- **Activity**: Scan the lines below; pull out those with "default".

*** Data for this task Section Begins ***

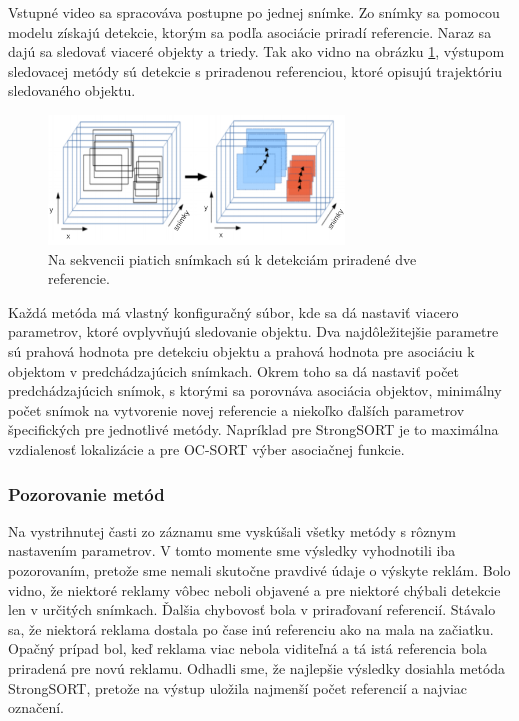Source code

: Vstupné video sa spracováva postupne po jednej snímke. Zo snímky sa pomocou modelu získajú detekcie, ktorým sa podľa asociácie priradí referencie. Naraz sa dajú sa sledovať viaceré objekty a triedy. Tak ako vidno na obrázku \ref{img:tracking}, výstupom sledovacej metódy sú detekcie s priradenou referenciou, ktoré opisujú trajektóriu sledovaného objektu.

 \begin{figure}[ht]
     \centering
     \includegraphics[width=0.7\textwidth]{images/04/tracking.png}
     \caption{Na sekvencii piatich snímkach sú k detekciám priradené dve referencie.}
     \label{img:tracking}
 \end{figure}

Každá metóda má vlastný konfiguračný súbor, kde sa dá nastaviť viacero parametrov, ktoré ovplyvňujú sledovanie objektu. Dva najdôležitejšie parametre sú prahová hodnota pre detekciu objektu a prahová hodnota pre asociáciu k objektom v predchádzajúcich snímkach. Okrem toho sa dá nastaviť počet predchádzajúcich snímok, s ktorými sa porovnáva asociácia objektov, minimálny počet snímok na vytvorenie novej referencie a niekoľko ďalších parametrov špecifických pre jednotlivé metódy. Napríklad pre StrongSORT je to maximálna vzdialenosť lokalizácie a pre OC-SORT výber asociačnej funkcie.

\subsubsection{Pozorovanie metód}

Na vystrihnutej časti zo záznamu sme vyskúšali všetky metódy s rôznym nastavením parametrov. V tomto momente sme výsledky vyhodnotili iba pozorovaním, pretože sme nemali skutočne pravdivé údaje o výskyte reklám. Bolo vidno, že niektoré reklamy vôbec neboli objavené a pre niektoré chýbali detekcie len v určitých snímkach. Ďalšia chybovosť bola v priraďovaní referencií. Stávalo sa, že niektorá reklama dostala po čase inú referenciu ako na mala na začiatku. Opačný prípad bol, keď reklama viac nebola viditeľná a tá istá referencia bola priradená pre novú reklamu. Odhadli sme, že najlepšie výsledky dosiahla metóda StrongSORT, pretože na výstup uložila najmenší počet referencií a najviac označení.

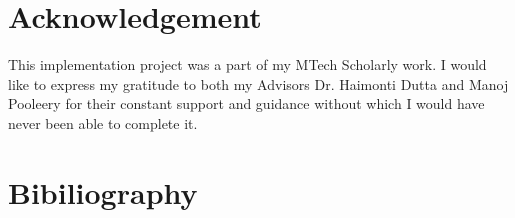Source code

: \documentclass[amsart, 12pt]{article}
\begin{document}
\section{Acknowledgement}
This implementation project was a part of my MTech Scholarly work. I would like to express my gratitude to both my Advisors Dr. Haimonti Dutta and Manoj Pooleery for their constant support and guidance without which I would have never been able to complete it.

\nocite{cdnc,digital,eval,noisy}

\section{Bibiliography}


\end{document}
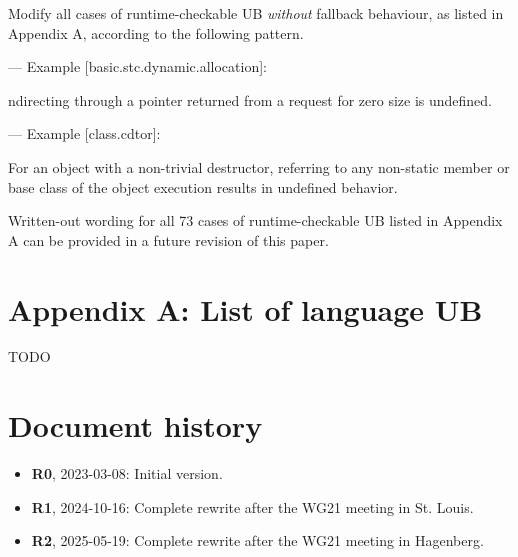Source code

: Modify all cases of runtime-checkable UB \emph{without} fallback behaviour, as listed in Appendix A, according to the following pattern. 

--- Example [basic.stc.dynamic.allocation]:

\begin{adjustwidth}{0.5cm}{0.5cm}
ndirecting through a pointer  returned from a request for zero size is undefined.
\end{adjustwidth}

--- Example [class.cdtor]:

\begin{adjustwidth}{0.5cm}{0.5cm}
For an object with a non-trivial destructor, referring to any non-static member or base class of the object  execution results in undefined behavior.
\end{adjustwidth}

Written-out wording for all 73 cases of runtime-checkable UB listed in Appendix A can be provided in a future revision of this paper.


\section*{Appendix A: List of language UB}

TODO

\section*{Document history}
\begin{itemize}
\item \textbf{R0}, 2023-03-08: Initial version.
\item \textbf{R1}, 2024-10-16: Complete rewrite after the WG21 meeting in St. Louis.
\item \textbf{R2}, 2025-05-19: Complete rewrite after the WG21 meeting in Hagenberg.
\end{itemize}

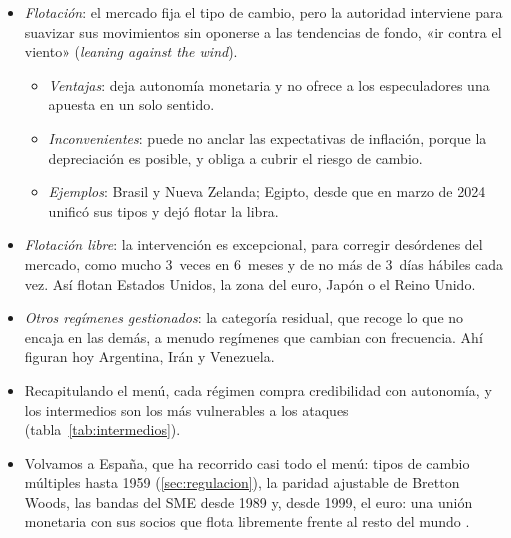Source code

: \documentclass[11pt]{article}
\begin{document}
\begin{itemize}
\item \emph{Flotación}: el mercado fija el tipo de cambio, pero la autoridad interviene para suavizar sus movimientos sin oponerse a las tendencias de fondo, «ir contra el viento» (\emph{leaning against the wind}).
  \begin{itemize}
  \item \emph{Ventajas}: deja autonomía monetaria y no ofrece a los especuladores una apuesta en un solo sentido.
  \item \emph{Inconvenientes}: puede no anclar las expectativas de inflación, porque la depreciación es posible, y obliga a cubrir el riesgo de cambio.
  \item \emph{Ejemplos}: Brasil y Nueva Zelanda; Egipto, desde que en marzo de 2024 unificó sus tipos y dejó flotar la libra\nocite{FMI2026InformeAnual,CBE2024Flotacion}.
  \end{itemize}
\item \emph{Flotación libre}: la intervención es excepcional, para corregir desórdenes del mercado, como mucho 3~veces en 6~meses y de no más de 3~días hábiles cada vez\nocite{HabermeierEtAl2009Revised}. Así flotan Estados Unidos, la zona del euro, Japón o el Reino Unido.
\item \emph{Otros regímenes gestionados}: la categoría residual, que recoge lo que no encaja en las demás, a menudo regímenes que cambian con frecuencia. Ahí figuran hoy Argentina, Irán y Venezuela\nocite{FMI2026InformeAnual}.
\item Recapitulando el menú, cada régimen compra credibilidad con autonomía, y los intermedios son los más vulnerables a los ataques (tabla~\ref{tab:intermedios}).
\item Volvamos a España, que ha recorrido casi todo el menú: tipos de cambio múltiples hasta 1959 (\ref{sec:regulacion}), la paridad ajustable de Bretton Woods, las bandas del SME desde 1989 y, desde 1999, el euro: una unión monetaria con sus socios que flota libremente frente al resto del mundo  .
\end{itemize}
\end{document}
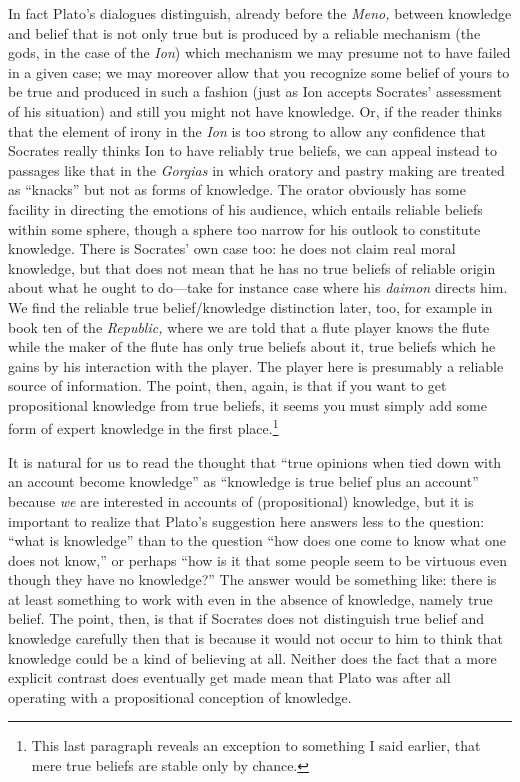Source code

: \documentclass[11pt]{amsart}
\begin{document}
In fact Plato's dialogues distinguish, already before the \emph{Meno,}
between knowledge and belief that is not only true but is produced by
a reliable mechanism (the gods, in the case of the \emph{Ion}) which
mechanism we may presume not to have failed in a given case; we may
moreover allow that you recognize some belief of yours to be true and
produced in such a fashion (just as Ion accepts Socrates' assessment
of his situation) and still you might not have knowledge. Or, if the
reader thinks that the element of irony in the \emph{Ion} is too
strong to allow any confidence that Socrates really thinks Ion to have
reliably true beliefs, we can appeal instead to passages like that in
the \emph{Gorgias} in which oratory and pastry making are treated as
``knacks'' but not as forms of knowledge. The orator obviously has
some facility in directing the emotions of his audience, which entails
reliable beliefs within some sphere, though a sphere too narrow for
his outlook to constitute knowledge. There is Socrates' own case too:
he does not claim real moral knowledge, but that does not mean that he
has no true beliefs of reliable origin about what he ought to
do---take for instance case where his \emph{daimon} directs him. We
find the reliable true belief/knowledge distinction later, too, for
example in book ten of the \emph{Republic,} where we are told that a
flute player knows the flute while the maker of the flute has only
true beliefs about it, true beliefs which he gains by his interaction
with the player. The player here is presumably a reliable source of
information. The point, then, again, is that if you want to get
propositional knowledge from true beliefs, it seems you must simply
add some form of expert knowledge in the first place.\footnote{This
last paragraph reveals an exception to something I said earlier, that
mere true beliefs are stable only by chance.}



It is natural for us to read the thought that ``true opinions when
tied down with an account become knowledge'' as ``knowledge is true
belief plus an account'' because \emph{we} are interested in accounts
of (propositional) knowledge, but it is important to realize that
Plato's suggestion here answers less to the question: ``what is
knowledge'' than to the question ``how does one come to know what one
does not know,'' or perhaps ``how is it that some people seem to be
virtuous even though they have no knowledge?'' The answer would be
something like: there is at least something to work with even in the
absence of knowledge, namely true belief. The point, then, is that if
Socrates does not distinguish true belief and knowledge carefully then
that is because it would not occur to him to think that knowledge
could be a kind of believing at all. Neither does the fact that a more
explicit contrast does eventually get made mean that Plato was after
all operating with a propositional conception of knowledge.
\end{document}
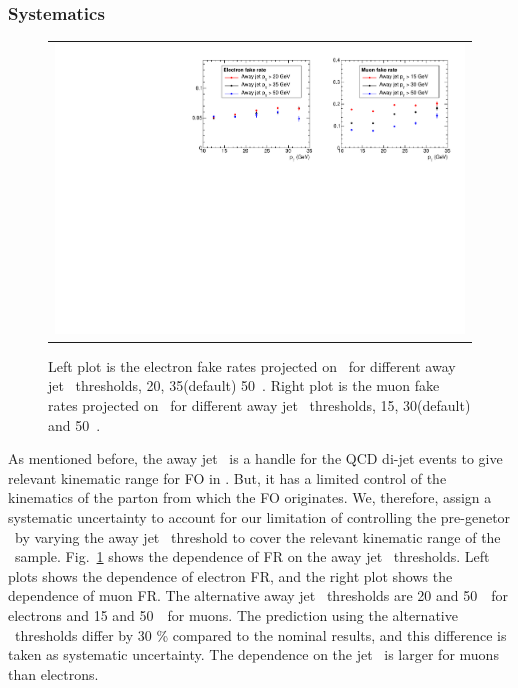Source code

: \subsubsection{Systematics}
%
\begin{figure}[htp] 
\centering 
\begin{tabular}{c} 
\includegraphics[width=1.0\textwidth]{figures/FR_jetpt_variation.pdf}
\end{tabular} 
\caption{Left plot is the electron fake rates projected on \pt\ for 
different away jet \pt\ thresholds, 20, 35(default) 50~\GeV. 
Right plot is the muon fake rates projected on \pt\ for
different away jet \pt\ thresholds, 15, 30(default) and 50~\GeV.} 
\label{fig:FR_jetpt_variation} 
\end{figure} 
As mentioned before, the away jet \pt\ is a handle for the QCD di-jet events 
to give relevant kinematic range for FO in \Wjets.  
But, it has a limited control of the kinematics of the parton
from which the FO originates. 
We, therefore, assign a systematic uncertainty 
to account for our limitation of controlling the pre-genetor \pt\ 
by varying the away jet \pt\ threshold
to cover the relevant kinematic range of the \Wjets\ sample.
Fig.~\ref{fig:FR_jetpt_variation} shows the dependence of FR on the 
away jet \pt\ thresholds. Left plots shows the dependence of electron 
FR, and the right plot shows the dependence of muon FR. 
The alternative away jet \pt\ thresholds are 20 and 50~\GeV\ for electrons 
and 15 and 50~\GeV\ for muons. The prediction using the alternative \pt\ thresholds
differ by 30 \% compared to the nominal results, and this difference 
is taken as systematic uncertainty. 
The dependence on the jet \pt\ is larger for muons than electrons. 
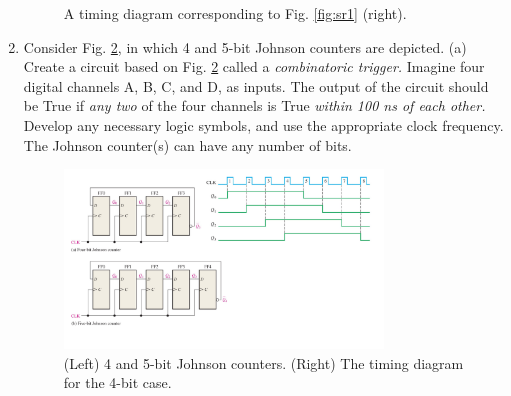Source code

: \documentclass[10pt]{article}
\begin{document}
\begin{enumerate}
\begin{figure}[ht]
\caption{\label{fig:sr2} A timing diagram corresponding to Fig. \ref{fig:sr1} (right).}
\end{figure}
\item Consider Fig. \ref{fig:SRG8}, in which 4 and 5-bit Johnson counters are depicted.  (a) Create a circuit based on Fig. \ref{fig:SRG8} called a \textit{combinatoric trigger.}  Imagine four digital channels A, B, C, and D, as inputs.  The output of the circuit should be True if \textit{any two} of the four channels is True \textit{within 100 ns of each other.}  Develop any necessary logic symbols, and use the appropriate clock frequency.  The Johnson counter(s) can have any number of bits.
\begin{figure}[hb]
\centering
\includegraphics[width=0.8\textwidth]{figures/SRG8.pdf}
\caption{\label{fig:SRG8} (Left) 4 and 5-bit Johnson counters. (Right) The timing diagram for the 4-bit case.}
\end{figure}
\end{enumerate}
\end{document}
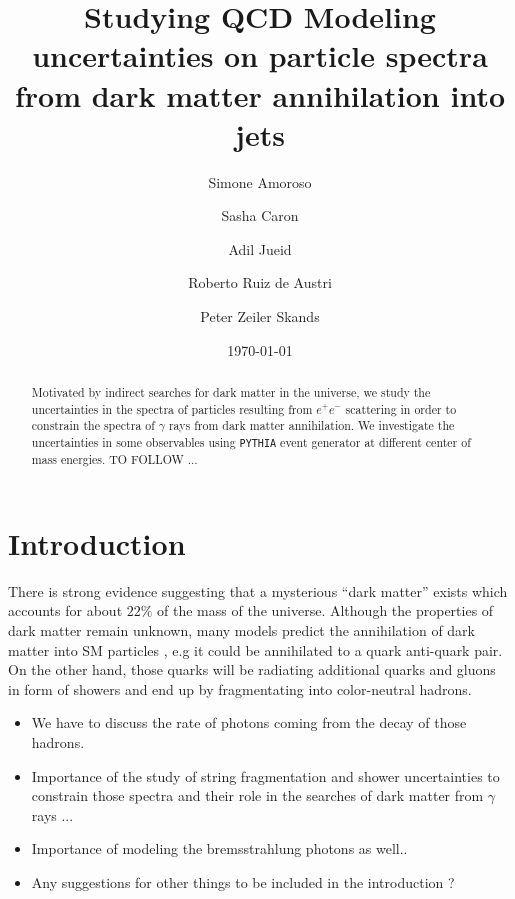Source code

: \documentclass[aps,preprint,floatfix,nofootinbib,showpacs]{revtex4-1}
\begin{document}
\title{Studying QCD Modeling uncertainties on particle spectra from dark matter annihilation into jets}
\date{\today}
\author{Simone Amoroso}
\author{Sasha Caron}
\author{Adil Jueid}
\author{Roberto Ruiz de Austri}
\author{Peter Zeiler Skands}

\begin{abstract}
Motivated by indirect searches for dark matter in the universe, we study the
uncertainties in the spectra of particles resulting from $e^+ e^-$ scattering in order
to constrain the spectra of $\gamma$ rays from dark matter annihilation. 
We investigate the uncertainties in some observables using
\texttt{PYTHIA} event generator at different center of mass energies. TO FOLLOW ...
\end{abstract}


\maketitle

\section{Introduction} %
There is strong evidence suggesting that a mysterious “dark matter” exists which
accounts for about $22\%$ of the mass of the universe. Although the properties
of dark matter remain unknown, many models predict the annihilation of dark
matter into SM particles \cite{Bertone:2004pz}, e.g it could be annihilated 
to a quark anti-quark pair. On the other hand, those quarks will be radiating
additional quarks and gluons in form of showers and end up by fragmentating 
into color-neutral hadrons.
\begin{itemize}
 \item We have to discuss the rate of photons coming from the decay of those hadrons.
 \item Importance of the study of string fragmentation and shower uncertainties to constrain those spectra 
 and their role in the searches of dark matter from $\gamma$ rays ...
 \item Importance of modeling the bremsstrahlung photons as well..
 \item Any suggestions for other things to be included in the introduction ?
\end{itemize}
\end{document}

*** Data for this task Section Ends ***

- **Written answer**:
different away jet \pt\ thresholds, 20, 35(default) 50~\GeV. 
different away jet \pt\ thresholds, 15, 30(default) and 50~\GeV.} 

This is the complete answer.